When thinking of a recent conflict or disagreement that I have been involved in, I automatically thought of a conflict that I have had with my cousin and my uncle over a cell phone bill. Although, this is a personal conflict, I used some of the communication techniques that I had learned in the professional arena. Like many teenagers transitioning into adulthood, my cousin was leaving for college and about to live in his "own" in an off campus apartment. Long story short, I added him to my account for a cell phone. The first few months his portion of the bill was paid on time however, before I realized it, the bill wasn't paid for three consecutive months. At this point, I was livid but decided to take a step back and think before I reacted. I called a "sit-down" and we were able to compromise on payment arrangements. These was done only after phone conversations, text messages and emails. In the past, I have observed situations like this one destroy friendships, familial relationships and other interpersonal relationships. I did not want to cause a rift in these relationships because we are a very tight-knit family. This compromise worked out because it did not lead to further conflict and we were able to maintain our bond.

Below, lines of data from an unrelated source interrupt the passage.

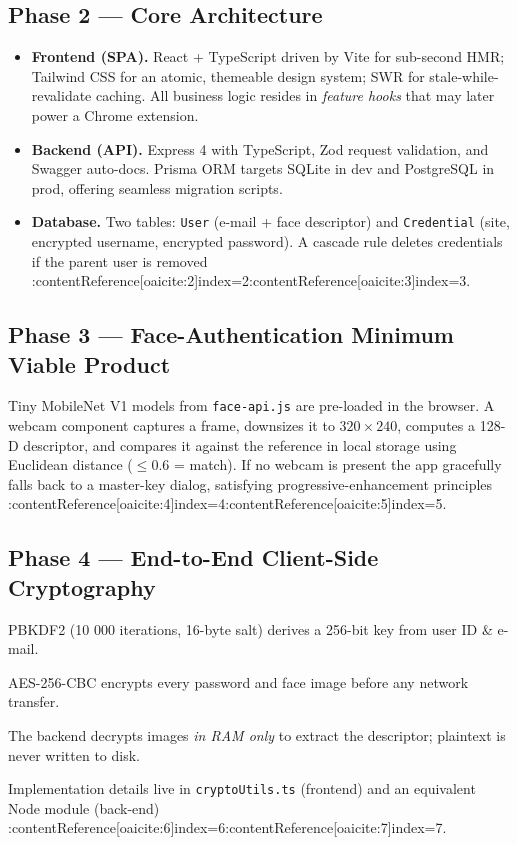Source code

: \subsection{Phase 2 — Core Architecture}
\begin{itemize}
  \item \textbf{Frontend (SPA).}  
        React + TypeScript driven by Vite for sub-second HMR; Tailwind
        CSS for an atomic, themeable design system; SWR for stale-while-
        revalidate caching.  All business logic resides in \emph{feature
        hooks} that may later power a Chrome extension.
  \item \textbf{Backend (API).}  
        Express 4 with TypeScript, Zod request validation, and Swagger
        auto-docs.  Prisma ORM targets SQLite in dev and PostgreSQL in
        prod, offering seamless migration scripts.
  \item \textbf{Database.}  
        Two tables: \texttt{User} (e-mail + face descriptor) and
        \texttt{Credential} (site, encrypted username, encrypted
        password).  A cascade rule deletes credentials if the parent
        user is removed :contentReference[oaicite:2]{index=2}:contentReference[oaicite:3]{index=3}.
\end{itemize}

\subsection{Phase 3 — Face-Authentication Minimum Viable Product}
Tiny MobileNet V1 models from \texttt{face-api.js} are pre-loaded in the
browser.  A webcam component captures a frame, downsizes it to
$320\times240$, computes a 128-D descriptor, and compares it against the
reference in local storage using Euclidean distance ($\le 0.6$ = match).
If no webcam is present the app gracefully falls back to a master-key
dialog, satisfying progressive-enhancement principles
:contentReference[oaicite:4]{index=4}:contentReference[oaicite:5]{index=5}.

\subsection{Phase 4 — End-to-End Client-Side Cryptography}
\begin{enumerate*}
  \item PBKDF2 (10 000 iterations, 16-byte salt) derives a 256-bit key
        from user ID \& e-mail.  
  \item AES-256-CBC encrypts every password and face image before any
        network transfer.  
  \item The backend decrypts images \emph{in RAM only} to extract the
        descriptor; plaintext is never written to disk.  
\end{enumerate*}
Implementation details live in \texttt{cryptoUtils.ts} (frontend) and an
equivalent Node module (back-end) :contentReference[oaicite:6]{index=6}:contentReference[oaicite:7]{index=7}.

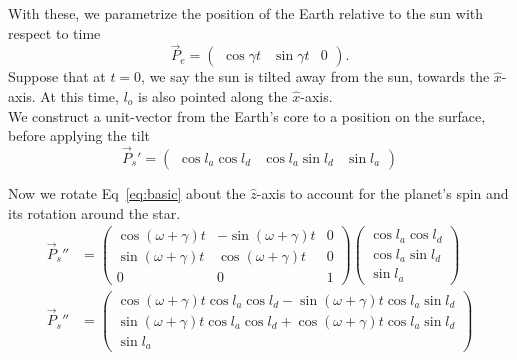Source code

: \documentclass[12pt,a4paper]{article}
\begin{document}
With these, we parametrize the position of the Earth relative to the sun with respect to time 
\begin{equation}\label{eq:sun_earth}
\vec{P}_{e} = \left( \begin{array}{ccc} \cos\gamma t & \sin\gamma t & 0 \end{array}\right).
\end{equation}
Suppose that at \(t=0\), we say the sun is tilted away from the sun, towards the \(\hat{x}\)-axis. At this time, \(l_{o}\) is also pointed along the \(\hat{x}\)-axis. \\

We construct a unit-vector from the Earth's core to a position on the surface, before applying the tilt
\begin{equation}\label{eq:basic}
\vec{P}_{s}' = \left(\begin{array}{ccc}\cos l_{a}\cos l_{d} & \cos l_{a}\sin l_{d} & \sin l_{a} \end{array}\right)
\end{equation}

Now we rotate Eq~\eqref{eq:basic} about the \(\hat{z}\)-axis to account for the planet's spin and its rotation around the star.
\begin{align}
\vec{P}_{s}'' &=\left(\begin{array}{ccc} \cos(\omega + \gamma)t & -\sin(\omega + \gamma) t & 0 \\ \sin(\omega + \gamma) t & \cos(\omega + \gamma) t & 0 \\ 0 & 0 & 1 \end{array} \right) \left(\begin{array}{c}\cos l_{a}\cos l_{d} \\ \cos l_{a}\sin l_{d} \\ \sin l_{a} \end{array}\right) \\
\vec{P}_{s}'' &=  \left(\begin{array}{c} \cos(\omega+\gamma)t\cos l_{a}\cos l_{d} - \sin(\omega+\gamma)t\cos l_{a}\sin l_{d} \\ \sin(\omega + \gamma)t\cos l_{a}\cos l_{d} + \cos(\omega+\gamma)t\cos l_{a}\sin l_{d} \\ \sin l_{a} \end{array}\right) \label{eq:rotated}
\end{align}
\end{document}

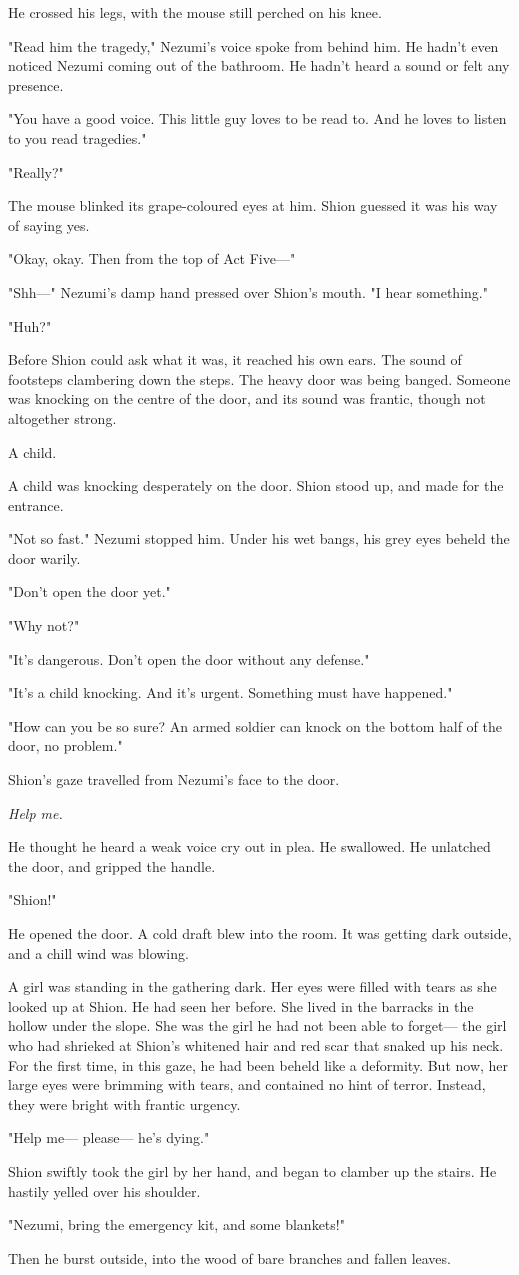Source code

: He crossed his legs, with the mouse still perched on his knee.

"Read him the tragedy," Nezumi's voice spoke from behind him. He hadn't
even noticed Nezumi coming out of the bathroom. He hadn't heard a sound
or felt any presence.

"You have a good voice. This little guy loves to be read to. And he
loves to listen to you read tragedies."

"Really?"

The mouse blinked its grape-coloured eyes at him. Shion guessed it was
his way of saying yes.

"Okay, okay. Then from the top of Act Five---"

"Shh---" Nezumi's damp hand pressed over Shion's mouth. "I hear
something."

"Huh?"

Before Shion could ask what it was, it reached his own ears. The sound
of footsteps clambering down the steps. The heavy door was being banged.
Someone was knocking on the centre of the door, and its sound was frantic, though not altogether strong.

A child.

A child was knocking desperately on the door. Shion stood up, and made
for the entrance.

"Not so fast." Nezumi stopped him. Under his wet bangs, his grey eyes
beheld the door warily.

"Don't open the door yet."

"Why not?"

"It's dangerous. Don't open the door without any defense."

"It's a child knocking. And it's urgent. Something must have happened."

"How can you be so sure? An armed soldier can knock on the bottom half
of the door, no problem."

Shion's gaze travelled from Nezumi's face to the door.

\emph{Help me.}

He thought he heard a weak voice cry out in plea. He swallowed. He
unlatched the door, and gripped the handle.

"Shion!"

He opened the door. A cold draft blew into the room. It was getting dark
outside, and a chill wind was blowing.

A girl was standing in the gathering dark. Her eyes were filled with
tears as she looked up at Shion. He had seen her before. She lived in
the barracks in the hollow under the slope. She was the girl he had not
been able to forget--- the girl who had shrieked at Shion's whitened hair
and red scar that snaked up his neck. For the first time, in this gaze,
he had been beheld like a deformity. But now, her large eyes were
brimming with tears, and contained no hint of terror. Instead, they were
bright with frantic urgency.

"Help me--- please--- he's dying."

Shion swiftly took the girl by her hand, and began to clamber up the
stairs. He hastily yelled over his shoulder.

"Nezumi, bring the emergency kit, and some blankets!"

Then he burst outside, into the wood of bare branches and fallen leaves.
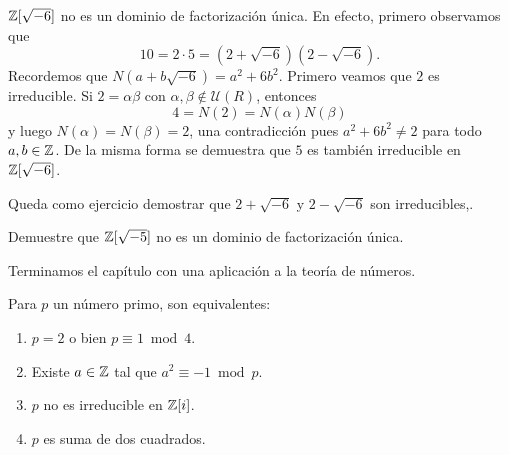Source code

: 

\begin{example}
$\mathbb{Z}[\sqrt{-6}]$ no es un dominio de factorización única. En efecto, primero observamos que 
\[
10=2\cdot 5=(2+\sqrt{-6})(2-\sqrt{-6}).
\]
Recordemos que $N(a+b\sqrt{-6})=a^2+6b^2$.	
Primero veamos que $2$ es irreducible. Si $2=\alpha\beta$ con $\alpha,\beta\not\in\mathcal{U}(R)$, entonces 
\[
4=N(2)=N(\alpha)N(\beta)
\]
y luego $N(\alpha)=N(\beta)=2$, una contradicción pues $a^2+6b^2\ne 2$ para todo $a,b\in\mathbb{Z}$. 
De la misma forma se demuestra que $5$ 
es también irreducible en $\mathbb{Z}[\sqrt{-6}]$. 

Queda como ejercicio demostrar que $2+\sqrt{-6}$ y $2-\sqrt{-6}$ son irreducibles,.
\end{example}

\begin{exercise}
Demuestre que $\mathbb{Z}[\sqrt{-5}]$ no es un dominio de factorización única.
\end{exercise}


Terminamos el capítulo con una aplicación a la teoría de números.

\begin{theorem}[Fermat]
Para $p$ un número primo, son equivalentes:
\begin{enumerate}
	\item $p=2$ o bien $p\equiv1\bmod 4$.
	\item Existe $a\in\mathbb{Z}$ tal que $a^2\equiv-1\bmod p$.
	\item $p$ no es irreducible en $\mathbb{Z}[i]$.
	\item $p$ es suma de dos cuadrados.
\end{enumerate}	
\end{theorem}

Colleagues, what would you have done differently or can you offer further advice?

4 comments:

  1. I applaud your decision to step back before reacting. Money issues can cause rifts in many types of relationships- many daytime television court shows seem to make their living off of cases like this! That you were able to manage this conflict calmly and were open to compromise would have been any advice I could give- understanding that your cousin is learning the ways of the adult world probably helped you keep all perspectives in mind.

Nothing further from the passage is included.